### WHAT THE TASK ASKS
Can you copy the lines from the one that contains "As soon as the" through the end of the material below, exactly and with nothing else?
___ PROVIDED MATERIAL ___
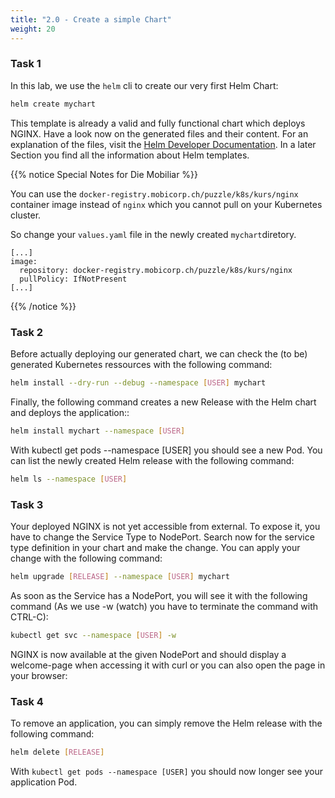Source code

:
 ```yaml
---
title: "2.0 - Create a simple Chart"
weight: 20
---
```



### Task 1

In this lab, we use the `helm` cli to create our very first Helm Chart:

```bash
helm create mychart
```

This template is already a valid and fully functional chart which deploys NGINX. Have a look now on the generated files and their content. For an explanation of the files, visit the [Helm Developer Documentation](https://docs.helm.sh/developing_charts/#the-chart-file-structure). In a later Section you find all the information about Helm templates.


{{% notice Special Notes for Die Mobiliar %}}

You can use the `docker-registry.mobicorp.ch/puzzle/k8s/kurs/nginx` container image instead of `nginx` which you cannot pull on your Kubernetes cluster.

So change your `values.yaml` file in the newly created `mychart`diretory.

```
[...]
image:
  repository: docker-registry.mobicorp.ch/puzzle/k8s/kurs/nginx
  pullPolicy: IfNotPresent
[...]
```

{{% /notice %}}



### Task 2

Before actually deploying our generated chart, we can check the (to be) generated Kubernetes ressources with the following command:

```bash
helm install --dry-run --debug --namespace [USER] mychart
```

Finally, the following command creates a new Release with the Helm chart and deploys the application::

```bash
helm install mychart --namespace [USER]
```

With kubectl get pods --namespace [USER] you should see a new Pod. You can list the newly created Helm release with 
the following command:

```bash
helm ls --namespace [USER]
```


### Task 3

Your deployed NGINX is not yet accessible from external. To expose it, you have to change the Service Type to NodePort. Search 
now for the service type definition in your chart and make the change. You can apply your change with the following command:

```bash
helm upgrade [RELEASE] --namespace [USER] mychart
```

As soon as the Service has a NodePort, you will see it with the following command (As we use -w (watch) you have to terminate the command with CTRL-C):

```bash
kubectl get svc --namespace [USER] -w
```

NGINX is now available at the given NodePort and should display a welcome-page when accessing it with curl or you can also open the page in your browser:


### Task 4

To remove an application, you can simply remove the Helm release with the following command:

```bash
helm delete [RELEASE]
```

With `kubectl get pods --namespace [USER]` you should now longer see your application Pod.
___
### ANSWER TO THE PROBLEM
As soon as the Service has a NodePort, you will see it with the following command (As we use -w (watch) you have to terminate the command with CTRL-C):

```bash
kubectl get svc --namespace [USER] -w
```

NGINX is now available at the given NodePort and should display a welcome-page when accessing it with curl or you can also open the page in your browser:


### Task 4

To remove an application, you can simply remove the Helm release with the following command:

```bash
helm delete [RELEASE]
```

With `kubectl get pods --namespace [USER]` you should now longer see your application Pod.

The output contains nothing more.